Ha ricoperto la posizione di preside del Pathshala South Asian Media Institute dal 2018 al 2020.
La mia famiglia è fuggita dal nostro villaggio in Bangladesh verso la capitale durante la guerra di liberazione contro il Pakistan del 1971.
Siamo scappati viaggiando sotto la pioggia, il sole cocente, spesso senza cibo a sufficienza. Allora l’esercito pakistano uccideva persone innocenti: uomini, donne, bambini, dava fuoco alle case e violentava le donne. Io ero molto piccolo e a quell’età non riuscivo a memorizzare molto. Quello che ho visto al confine tra Bangladesh e Myanmar, quando, anni dopo, documentavo l’esodo dei rohingya del 2017, è stato come un ritorno alla mia infanzia ma, al contempo, superava la mia immaginazione.

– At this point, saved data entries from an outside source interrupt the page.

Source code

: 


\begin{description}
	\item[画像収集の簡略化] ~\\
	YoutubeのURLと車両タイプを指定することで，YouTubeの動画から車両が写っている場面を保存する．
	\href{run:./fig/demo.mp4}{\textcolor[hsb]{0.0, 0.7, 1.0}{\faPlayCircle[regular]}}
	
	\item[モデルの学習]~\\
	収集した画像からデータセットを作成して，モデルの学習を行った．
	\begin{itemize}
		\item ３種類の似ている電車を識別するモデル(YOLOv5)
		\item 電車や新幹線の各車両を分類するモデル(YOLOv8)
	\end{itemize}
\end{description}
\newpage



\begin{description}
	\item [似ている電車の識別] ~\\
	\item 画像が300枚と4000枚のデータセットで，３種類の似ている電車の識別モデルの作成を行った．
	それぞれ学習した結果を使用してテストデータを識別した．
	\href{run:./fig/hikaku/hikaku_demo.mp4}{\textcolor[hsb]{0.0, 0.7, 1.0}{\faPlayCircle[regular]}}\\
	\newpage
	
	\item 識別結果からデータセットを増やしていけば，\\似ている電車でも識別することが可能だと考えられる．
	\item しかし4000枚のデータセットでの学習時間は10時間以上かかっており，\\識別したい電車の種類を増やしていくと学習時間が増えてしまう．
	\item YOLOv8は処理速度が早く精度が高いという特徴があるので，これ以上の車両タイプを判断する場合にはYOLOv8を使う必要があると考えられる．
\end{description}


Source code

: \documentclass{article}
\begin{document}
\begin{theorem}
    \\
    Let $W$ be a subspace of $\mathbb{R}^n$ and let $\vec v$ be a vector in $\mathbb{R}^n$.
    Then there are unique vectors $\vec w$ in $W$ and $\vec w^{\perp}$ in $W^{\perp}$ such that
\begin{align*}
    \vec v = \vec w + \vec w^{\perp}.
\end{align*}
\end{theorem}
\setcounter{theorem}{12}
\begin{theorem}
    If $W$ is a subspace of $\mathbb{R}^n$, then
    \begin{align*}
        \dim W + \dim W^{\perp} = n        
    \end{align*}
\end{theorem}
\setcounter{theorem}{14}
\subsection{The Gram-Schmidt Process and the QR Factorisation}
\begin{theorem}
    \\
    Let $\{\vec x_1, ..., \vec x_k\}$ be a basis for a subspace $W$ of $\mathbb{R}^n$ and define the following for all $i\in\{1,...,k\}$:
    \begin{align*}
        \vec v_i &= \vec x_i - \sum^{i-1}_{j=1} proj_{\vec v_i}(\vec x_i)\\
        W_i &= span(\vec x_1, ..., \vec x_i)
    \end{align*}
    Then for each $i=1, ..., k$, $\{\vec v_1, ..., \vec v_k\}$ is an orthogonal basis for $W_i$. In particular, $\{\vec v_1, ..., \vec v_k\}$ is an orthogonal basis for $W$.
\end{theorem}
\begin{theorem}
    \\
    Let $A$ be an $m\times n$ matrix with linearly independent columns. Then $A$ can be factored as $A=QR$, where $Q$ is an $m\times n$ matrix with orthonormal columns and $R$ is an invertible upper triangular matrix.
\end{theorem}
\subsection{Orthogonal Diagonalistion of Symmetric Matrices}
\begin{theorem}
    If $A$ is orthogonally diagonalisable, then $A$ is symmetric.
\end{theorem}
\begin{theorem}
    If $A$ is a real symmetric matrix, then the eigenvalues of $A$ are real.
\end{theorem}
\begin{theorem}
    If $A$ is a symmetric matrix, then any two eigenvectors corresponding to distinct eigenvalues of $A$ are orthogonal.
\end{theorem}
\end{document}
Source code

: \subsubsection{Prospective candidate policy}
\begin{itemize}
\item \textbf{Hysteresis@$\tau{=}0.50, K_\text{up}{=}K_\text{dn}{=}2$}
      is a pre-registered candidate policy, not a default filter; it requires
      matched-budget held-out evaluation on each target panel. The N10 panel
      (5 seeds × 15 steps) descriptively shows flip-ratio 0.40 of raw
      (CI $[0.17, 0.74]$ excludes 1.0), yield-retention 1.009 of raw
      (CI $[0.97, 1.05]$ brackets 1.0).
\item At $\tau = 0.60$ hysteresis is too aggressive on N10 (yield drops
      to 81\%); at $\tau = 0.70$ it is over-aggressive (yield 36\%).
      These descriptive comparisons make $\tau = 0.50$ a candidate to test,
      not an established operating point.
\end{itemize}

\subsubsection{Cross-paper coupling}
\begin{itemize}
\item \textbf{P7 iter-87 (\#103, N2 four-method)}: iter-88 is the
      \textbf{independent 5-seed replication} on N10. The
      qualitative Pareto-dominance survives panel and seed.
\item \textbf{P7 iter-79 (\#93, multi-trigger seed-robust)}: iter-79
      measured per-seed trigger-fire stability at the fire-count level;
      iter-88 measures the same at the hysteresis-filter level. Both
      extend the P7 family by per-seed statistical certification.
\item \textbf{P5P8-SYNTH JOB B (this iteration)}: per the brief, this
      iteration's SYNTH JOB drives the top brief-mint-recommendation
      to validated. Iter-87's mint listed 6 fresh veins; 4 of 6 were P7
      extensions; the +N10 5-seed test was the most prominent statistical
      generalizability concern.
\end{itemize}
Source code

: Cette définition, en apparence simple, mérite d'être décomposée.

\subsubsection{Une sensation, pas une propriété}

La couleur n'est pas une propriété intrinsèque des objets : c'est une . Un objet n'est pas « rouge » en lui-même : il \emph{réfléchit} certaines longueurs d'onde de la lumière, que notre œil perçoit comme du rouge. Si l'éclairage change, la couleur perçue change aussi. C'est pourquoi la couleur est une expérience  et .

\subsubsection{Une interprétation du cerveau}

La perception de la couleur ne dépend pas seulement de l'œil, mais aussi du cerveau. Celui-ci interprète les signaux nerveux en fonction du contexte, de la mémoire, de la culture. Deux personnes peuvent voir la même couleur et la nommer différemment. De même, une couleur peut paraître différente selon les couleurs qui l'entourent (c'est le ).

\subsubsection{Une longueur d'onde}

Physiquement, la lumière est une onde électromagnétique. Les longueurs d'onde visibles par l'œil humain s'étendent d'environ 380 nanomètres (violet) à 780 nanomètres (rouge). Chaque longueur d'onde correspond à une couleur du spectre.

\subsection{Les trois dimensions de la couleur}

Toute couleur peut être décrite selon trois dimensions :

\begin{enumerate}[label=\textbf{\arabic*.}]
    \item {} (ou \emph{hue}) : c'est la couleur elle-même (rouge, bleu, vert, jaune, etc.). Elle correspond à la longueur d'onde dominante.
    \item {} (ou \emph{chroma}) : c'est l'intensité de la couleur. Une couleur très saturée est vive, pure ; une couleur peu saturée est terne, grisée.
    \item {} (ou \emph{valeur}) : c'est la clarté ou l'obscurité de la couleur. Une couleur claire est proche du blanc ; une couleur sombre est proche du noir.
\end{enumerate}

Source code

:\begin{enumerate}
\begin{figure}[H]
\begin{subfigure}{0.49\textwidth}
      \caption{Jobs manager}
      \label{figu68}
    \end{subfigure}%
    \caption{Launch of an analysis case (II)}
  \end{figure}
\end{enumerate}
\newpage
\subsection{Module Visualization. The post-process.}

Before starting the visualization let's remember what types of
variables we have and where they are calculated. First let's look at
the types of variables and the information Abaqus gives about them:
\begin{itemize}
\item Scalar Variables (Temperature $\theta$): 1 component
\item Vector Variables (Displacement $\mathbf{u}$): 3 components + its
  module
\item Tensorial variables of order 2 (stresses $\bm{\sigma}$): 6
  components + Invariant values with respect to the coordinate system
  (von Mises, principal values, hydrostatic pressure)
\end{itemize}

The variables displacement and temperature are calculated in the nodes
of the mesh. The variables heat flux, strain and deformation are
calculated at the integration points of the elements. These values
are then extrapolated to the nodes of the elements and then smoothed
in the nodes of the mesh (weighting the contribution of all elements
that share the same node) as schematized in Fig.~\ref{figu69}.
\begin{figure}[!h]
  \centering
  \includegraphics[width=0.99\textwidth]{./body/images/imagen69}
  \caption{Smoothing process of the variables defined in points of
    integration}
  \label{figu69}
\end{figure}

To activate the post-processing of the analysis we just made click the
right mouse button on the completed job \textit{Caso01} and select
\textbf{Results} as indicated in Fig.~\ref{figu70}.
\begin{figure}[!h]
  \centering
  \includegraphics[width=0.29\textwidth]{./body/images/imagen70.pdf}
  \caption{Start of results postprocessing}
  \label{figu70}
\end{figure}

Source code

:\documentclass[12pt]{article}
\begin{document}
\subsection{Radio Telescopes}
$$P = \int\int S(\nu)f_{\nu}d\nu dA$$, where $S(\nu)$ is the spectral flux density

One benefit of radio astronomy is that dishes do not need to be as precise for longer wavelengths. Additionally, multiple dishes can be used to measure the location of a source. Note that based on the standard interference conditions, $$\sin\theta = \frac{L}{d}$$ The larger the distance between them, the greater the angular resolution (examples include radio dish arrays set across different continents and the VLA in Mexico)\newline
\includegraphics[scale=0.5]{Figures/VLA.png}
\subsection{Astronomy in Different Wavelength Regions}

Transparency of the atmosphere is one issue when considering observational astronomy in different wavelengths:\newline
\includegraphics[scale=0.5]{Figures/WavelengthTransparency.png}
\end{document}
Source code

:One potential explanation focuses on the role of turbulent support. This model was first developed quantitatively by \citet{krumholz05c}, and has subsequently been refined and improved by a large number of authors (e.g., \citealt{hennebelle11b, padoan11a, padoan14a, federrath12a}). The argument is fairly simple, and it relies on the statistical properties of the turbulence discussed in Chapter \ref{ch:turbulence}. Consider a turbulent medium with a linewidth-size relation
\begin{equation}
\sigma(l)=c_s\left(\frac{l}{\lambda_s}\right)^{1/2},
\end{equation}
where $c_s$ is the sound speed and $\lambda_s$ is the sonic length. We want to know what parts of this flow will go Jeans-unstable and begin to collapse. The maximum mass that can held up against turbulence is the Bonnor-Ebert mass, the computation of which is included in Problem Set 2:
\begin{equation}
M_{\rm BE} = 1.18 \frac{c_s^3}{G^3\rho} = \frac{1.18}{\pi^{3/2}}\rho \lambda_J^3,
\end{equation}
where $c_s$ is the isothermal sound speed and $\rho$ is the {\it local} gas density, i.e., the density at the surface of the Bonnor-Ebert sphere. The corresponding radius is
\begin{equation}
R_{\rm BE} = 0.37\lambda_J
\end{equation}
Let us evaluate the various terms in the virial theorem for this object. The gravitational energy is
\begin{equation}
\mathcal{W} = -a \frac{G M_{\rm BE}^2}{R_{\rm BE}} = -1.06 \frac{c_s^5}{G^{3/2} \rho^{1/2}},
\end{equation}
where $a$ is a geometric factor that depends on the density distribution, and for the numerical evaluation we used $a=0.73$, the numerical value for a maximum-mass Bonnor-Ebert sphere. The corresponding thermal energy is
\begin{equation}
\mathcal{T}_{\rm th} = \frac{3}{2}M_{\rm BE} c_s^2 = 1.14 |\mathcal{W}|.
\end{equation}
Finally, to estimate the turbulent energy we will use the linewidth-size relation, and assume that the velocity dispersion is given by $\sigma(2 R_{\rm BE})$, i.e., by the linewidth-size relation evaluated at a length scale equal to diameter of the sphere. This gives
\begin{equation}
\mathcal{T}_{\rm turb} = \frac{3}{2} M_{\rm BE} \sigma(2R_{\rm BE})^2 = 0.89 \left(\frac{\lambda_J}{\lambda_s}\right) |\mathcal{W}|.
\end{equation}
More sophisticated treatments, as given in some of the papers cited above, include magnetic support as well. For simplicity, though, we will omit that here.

Questa volta, l’esercito del Myanmar aveva iniziato un genocidio contro i rohingya, ai quali veniva rifiutata la cittadinanza, i villaggi venivano incendiati, i civili uccisi e le donne violentate.
Di conseguenza, più di 800 mila persone hanno attraversato il confine col Bangladesh, portando sulle spalle il poco che possedevano: uomini, donne, bambini e anziani, spesso a piedi nudi, hanno affrontato la giungla e le montagne per diversi giorni, o si sono avventurati nel mare agitato del golfo del Bengala.
Il 60 percento di loro erano bambini, adolescenti e neonati, che arrivavano esausti, affamati, disidratati.